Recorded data
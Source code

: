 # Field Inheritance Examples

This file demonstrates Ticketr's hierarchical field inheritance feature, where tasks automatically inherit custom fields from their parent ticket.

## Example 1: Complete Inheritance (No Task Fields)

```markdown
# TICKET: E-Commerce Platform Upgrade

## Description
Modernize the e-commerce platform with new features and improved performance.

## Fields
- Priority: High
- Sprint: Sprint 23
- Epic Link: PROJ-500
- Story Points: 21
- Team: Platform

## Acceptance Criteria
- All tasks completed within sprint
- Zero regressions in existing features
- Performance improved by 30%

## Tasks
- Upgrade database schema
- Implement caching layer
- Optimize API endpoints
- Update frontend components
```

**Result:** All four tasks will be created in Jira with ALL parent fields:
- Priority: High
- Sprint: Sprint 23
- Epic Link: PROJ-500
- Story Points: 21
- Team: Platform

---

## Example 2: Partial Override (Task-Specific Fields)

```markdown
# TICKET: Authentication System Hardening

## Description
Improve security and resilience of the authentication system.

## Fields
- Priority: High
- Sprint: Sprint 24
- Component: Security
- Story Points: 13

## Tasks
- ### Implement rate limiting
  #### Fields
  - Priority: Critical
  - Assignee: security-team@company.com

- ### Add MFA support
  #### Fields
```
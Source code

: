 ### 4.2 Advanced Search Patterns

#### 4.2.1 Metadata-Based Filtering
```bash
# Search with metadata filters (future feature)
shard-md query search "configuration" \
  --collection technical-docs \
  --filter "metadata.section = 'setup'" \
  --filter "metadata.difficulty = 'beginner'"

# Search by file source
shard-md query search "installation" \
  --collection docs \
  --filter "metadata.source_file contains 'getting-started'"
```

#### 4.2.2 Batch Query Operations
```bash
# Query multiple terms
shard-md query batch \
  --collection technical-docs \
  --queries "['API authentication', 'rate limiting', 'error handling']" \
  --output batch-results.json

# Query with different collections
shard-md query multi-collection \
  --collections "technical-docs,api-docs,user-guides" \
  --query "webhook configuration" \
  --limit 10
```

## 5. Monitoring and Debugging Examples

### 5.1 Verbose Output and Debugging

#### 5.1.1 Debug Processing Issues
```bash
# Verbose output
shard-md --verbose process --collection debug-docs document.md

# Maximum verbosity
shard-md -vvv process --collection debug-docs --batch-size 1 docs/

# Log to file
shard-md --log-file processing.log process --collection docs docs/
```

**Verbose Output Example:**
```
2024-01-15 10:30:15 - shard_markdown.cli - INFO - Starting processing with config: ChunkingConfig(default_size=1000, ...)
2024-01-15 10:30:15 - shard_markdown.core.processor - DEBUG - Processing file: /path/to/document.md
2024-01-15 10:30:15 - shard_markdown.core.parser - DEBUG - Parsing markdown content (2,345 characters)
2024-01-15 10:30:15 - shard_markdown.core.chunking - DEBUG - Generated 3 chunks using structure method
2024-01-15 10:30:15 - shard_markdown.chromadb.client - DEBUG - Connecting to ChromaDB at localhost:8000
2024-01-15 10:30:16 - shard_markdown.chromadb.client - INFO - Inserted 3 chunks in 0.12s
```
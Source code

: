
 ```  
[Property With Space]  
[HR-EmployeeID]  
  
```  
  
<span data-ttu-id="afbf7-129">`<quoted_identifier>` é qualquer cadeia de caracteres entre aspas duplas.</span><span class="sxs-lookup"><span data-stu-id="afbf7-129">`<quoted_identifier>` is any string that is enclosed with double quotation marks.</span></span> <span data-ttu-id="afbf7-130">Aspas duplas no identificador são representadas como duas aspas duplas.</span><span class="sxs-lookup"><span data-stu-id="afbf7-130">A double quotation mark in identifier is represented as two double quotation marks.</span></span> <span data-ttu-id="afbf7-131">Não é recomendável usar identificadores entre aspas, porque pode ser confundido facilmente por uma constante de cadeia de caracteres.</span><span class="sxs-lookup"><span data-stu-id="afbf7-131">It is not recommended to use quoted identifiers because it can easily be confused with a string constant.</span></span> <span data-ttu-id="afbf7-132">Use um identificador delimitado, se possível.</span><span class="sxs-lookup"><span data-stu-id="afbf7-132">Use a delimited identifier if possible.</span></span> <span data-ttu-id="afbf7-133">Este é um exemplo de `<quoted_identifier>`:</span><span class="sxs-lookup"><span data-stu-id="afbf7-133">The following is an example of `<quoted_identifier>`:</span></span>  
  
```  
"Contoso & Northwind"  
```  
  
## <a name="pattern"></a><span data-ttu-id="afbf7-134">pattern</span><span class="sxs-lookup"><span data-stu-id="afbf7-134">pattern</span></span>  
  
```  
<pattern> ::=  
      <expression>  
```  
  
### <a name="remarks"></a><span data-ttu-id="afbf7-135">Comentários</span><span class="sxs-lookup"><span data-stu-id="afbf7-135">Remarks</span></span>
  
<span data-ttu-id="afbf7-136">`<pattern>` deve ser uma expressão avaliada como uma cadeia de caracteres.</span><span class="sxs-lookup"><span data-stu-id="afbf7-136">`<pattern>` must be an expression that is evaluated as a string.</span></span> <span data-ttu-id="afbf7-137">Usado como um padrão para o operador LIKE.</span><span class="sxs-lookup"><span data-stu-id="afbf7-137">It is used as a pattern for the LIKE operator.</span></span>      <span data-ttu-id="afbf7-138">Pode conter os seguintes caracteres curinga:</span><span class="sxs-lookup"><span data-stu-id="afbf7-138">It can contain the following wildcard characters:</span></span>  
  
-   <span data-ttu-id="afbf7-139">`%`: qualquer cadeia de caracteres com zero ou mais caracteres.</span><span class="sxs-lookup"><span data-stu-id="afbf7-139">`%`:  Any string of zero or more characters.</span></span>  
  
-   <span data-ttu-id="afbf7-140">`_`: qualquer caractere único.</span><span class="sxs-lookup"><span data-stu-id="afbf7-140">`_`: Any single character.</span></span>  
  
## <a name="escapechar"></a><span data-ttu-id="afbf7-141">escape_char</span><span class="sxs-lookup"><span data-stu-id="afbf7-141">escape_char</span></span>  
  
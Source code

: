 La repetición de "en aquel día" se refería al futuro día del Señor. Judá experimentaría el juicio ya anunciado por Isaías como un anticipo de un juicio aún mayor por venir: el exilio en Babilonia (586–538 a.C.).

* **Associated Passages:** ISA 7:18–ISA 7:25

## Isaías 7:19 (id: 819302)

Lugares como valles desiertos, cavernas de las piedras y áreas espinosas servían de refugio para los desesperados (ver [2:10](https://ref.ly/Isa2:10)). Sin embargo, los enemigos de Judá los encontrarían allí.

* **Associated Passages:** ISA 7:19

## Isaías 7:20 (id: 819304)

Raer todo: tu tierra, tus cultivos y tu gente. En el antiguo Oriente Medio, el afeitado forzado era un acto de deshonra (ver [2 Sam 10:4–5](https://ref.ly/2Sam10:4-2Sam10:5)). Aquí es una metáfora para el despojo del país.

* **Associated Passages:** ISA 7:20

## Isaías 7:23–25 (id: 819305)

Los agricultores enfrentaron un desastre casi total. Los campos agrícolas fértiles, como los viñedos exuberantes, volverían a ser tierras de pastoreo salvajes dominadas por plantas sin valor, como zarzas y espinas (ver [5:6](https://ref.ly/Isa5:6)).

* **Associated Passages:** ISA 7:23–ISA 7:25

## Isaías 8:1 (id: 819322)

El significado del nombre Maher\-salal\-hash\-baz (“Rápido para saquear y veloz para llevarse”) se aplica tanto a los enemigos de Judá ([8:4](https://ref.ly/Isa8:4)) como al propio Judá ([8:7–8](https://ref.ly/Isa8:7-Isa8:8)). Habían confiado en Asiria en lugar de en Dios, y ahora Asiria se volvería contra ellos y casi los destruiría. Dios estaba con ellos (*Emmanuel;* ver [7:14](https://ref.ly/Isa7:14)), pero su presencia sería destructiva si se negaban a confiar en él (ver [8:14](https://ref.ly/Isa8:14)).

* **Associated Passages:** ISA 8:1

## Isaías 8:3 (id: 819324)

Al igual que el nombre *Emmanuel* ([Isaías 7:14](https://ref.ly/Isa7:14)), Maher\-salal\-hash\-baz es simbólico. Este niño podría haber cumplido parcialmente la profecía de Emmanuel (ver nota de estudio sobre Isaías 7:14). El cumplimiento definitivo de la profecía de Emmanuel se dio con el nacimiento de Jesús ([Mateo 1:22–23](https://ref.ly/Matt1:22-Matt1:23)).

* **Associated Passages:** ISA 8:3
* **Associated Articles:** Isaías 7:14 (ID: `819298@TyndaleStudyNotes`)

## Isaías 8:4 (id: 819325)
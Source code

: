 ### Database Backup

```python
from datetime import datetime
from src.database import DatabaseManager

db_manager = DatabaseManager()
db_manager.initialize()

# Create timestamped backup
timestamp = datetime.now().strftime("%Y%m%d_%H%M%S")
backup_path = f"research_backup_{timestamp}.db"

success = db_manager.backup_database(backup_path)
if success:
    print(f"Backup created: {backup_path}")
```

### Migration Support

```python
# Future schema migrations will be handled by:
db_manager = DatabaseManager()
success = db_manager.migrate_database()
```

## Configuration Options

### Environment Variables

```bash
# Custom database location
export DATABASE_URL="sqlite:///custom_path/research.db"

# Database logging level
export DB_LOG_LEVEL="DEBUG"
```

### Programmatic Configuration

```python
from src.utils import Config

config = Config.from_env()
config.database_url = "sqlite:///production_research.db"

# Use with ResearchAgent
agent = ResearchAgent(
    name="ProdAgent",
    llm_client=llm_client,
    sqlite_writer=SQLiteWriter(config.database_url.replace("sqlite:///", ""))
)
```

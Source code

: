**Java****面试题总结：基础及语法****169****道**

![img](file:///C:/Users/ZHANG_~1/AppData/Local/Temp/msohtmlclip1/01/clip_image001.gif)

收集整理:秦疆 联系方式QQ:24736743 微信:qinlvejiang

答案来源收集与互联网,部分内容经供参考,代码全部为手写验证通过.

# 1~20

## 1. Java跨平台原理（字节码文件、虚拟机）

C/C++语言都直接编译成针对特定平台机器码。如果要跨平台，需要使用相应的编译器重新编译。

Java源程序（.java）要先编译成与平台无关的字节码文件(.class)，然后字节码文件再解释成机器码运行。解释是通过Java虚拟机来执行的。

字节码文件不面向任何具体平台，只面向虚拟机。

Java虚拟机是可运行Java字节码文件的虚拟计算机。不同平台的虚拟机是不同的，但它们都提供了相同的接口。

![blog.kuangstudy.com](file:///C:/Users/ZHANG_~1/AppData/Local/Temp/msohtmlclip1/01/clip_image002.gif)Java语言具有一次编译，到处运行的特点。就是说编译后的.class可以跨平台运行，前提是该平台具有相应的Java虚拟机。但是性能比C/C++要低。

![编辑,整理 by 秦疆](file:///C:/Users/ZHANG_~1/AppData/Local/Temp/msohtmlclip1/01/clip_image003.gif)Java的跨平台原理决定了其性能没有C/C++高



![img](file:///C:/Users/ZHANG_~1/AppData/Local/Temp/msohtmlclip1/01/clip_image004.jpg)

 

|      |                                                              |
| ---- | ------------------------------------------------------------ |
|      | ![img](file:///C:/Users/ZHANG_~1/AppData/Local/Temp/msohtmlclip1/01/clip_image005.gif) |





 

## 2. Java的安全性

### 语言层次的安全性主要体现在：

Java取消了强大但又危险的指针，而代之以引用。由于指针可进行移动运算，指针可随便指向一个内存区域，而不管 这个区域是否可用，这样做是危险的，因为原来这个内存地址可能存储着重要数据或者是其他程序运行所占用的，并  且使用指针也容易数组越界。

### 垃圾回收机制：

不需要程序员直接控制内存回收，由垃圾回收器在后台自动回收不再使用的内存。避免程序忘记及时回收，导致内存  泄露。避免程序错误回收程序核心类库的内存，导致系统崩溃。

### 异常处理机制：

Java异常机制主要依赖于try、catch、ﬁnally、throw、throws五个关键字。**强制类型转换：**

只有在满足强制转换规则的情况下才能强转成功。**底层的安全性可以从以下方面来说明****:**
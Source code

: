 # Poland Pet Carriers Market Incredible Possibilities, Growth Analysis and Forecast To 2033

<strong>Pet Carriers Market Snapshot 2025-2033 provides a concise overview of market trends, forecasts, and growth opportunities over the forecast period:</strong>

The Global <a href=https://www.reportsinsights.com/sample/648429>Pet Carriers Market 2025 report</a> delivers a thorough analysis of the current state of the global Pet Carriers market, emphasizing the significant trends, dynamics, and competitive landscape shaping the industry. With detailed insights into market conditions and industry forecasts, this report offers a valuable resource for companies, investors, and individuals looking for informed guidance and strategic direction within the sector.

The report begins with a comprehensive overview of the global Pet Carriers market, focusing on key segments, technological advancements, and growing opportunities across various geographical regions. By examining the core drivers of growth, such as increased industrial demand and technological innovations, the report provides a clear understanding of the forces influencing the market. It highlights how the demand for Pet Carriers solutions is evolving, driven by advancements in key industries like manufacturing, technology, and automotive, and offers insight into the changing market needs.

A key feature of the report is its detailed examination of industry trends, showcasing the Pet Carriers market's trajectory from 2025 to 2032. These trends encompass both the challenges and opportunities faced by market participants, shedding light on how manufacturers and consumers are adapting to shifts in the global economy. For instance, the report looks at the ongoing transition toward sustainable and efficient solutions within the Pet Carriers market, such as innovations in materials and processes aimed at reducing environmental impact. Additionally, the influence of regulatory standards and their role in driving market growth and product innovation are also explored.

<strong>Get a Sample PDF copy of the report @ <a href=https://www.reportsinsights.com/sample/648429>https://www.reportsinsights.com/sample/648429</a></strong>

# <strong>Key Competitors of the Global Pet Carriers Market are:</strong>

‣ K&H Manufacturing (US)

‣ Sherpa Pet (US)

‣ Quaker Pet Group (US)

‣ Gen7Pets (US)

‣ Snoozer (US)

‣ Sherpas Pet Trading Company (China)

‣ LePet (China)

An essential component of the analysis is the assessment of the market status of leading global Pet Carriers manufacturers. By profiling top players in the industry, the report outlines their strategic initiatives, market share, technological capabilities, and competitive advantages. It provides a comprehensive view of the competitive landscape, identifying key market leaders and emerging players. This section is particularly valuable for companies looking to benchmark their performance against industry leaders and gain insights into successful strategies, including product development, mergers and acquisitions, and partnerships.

# Aim of the task
For every line in the data above that has the string "will", return that line.

# Written reply
**Result:** All four tasks will be created in Jira with ALL parent fields:
# Future schema migrations will be handled by:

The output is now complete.